Problem description —
Starting at the line below that contains "1. 访问展示板，并找到核对清单上的卡。", print each line through the end of the records exactly as it appears.

Stored entries —
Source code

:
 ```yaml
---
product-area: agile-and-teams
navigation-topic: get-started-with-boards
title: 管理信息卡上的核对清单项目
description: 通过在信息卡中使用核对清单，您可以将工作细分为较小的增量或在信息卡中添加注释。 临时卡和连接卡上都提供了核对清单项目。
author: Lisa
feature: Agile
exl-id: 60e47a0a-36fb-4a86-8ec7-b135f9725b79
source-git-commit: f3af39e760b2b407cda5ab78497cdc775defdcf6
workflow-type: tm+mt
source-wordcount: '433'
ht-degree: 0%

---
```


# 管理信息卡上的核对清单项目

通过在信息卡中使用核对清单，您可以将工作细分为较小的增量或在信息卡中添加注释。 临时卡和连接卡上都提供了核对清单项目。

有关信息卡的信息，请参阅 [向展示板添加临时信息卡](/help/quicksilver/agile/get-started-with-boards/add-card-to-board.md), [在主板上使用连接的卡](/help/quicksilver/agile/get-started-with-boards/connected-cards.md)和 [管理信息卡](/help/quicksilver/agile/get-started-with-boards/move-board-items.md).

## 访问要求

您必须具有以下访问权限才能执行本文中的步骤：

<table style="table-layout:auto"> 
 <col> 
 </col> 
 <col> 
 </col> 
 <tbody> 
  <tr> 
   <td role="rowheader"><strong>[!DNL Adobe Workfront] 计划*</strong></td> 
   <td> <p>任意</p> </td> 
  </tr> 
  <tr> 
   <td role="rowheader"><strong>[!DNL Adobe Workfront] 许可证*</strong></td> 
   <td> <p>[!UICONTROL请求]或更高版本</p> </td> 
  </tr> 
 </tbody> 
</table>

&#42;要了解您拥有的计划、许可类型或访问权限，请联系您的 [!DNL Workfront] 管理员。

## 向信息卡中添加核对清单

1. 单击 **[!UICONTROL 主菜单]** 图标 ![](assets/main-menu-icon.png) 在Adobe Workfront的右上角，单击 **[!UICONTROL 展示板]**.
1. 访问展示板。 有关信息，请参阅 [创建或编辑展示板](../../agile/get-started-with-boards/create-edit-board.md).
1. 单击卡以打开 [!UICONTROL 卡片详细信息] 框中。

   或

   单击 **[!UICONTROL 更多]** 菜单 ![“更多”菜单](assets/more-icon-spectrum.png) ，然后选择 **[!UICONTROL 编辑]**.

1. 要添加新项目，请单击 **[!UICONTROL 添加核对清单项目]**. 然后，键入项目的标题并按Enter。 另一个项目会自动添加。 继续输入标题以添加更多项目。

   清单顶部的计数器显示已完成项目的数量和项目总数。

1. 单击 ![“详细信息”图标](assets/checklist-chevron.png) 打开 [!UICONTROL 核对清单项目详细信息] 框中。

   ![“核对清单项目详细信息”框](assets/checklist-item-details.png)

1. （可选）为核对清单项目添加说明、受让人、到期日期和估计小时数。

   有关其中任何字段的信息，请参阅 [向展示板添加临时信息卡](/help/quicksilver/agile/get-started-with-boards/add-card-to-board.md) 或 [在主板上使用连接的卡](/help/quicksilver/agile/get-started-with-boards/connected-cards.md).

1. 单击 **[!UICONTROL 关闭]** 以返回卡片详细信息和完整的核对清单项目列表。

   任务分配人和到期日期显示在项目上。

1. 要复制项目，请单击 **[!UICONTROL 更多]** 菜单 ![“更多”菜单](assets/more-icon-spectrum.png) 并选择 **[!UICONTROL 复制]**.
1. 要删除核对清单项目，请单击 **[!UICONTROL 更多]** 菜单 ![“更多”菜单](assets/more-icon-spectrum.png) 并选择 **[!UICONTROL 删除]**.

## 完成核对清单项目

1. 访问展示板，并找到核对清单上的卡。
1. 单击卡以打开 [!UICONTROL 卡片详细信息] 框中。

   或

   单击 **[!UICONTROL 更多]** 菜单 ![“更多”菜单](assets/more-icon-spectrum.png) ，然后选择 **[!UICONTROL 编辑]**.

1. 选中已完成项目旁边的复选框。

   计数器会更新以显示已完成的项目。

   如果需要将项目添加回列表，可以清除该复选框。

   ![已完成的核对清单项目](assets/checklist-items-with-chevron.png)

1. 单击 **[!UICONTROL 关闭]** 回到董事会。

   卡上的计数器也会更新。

Answer space —
1. 访问展示板，并找到核对清单上的卡。
1. 单击卡以打开 [!UICONTROL 卡片详细信息] 框中。

   或

   单击 **[!UICONTROL 更多]** 菜单 ![“更多”菜单](assets/more-icon-spectrum.png) ，然后选择 **[!UICONTROL 编辑]**.

1. 选中已完成项目旁边的复选框。

   计数器会更新以显示已完成的项目。

   如果需要将项目添加回列表，可以清除该复选框。

   ![已完成的核对清单项目](assets/checklist-items-with-chevron.png)

1. 单击 **[!UICONTROL 关闭]** 回到董事会。

   卡上的计数器也会更新。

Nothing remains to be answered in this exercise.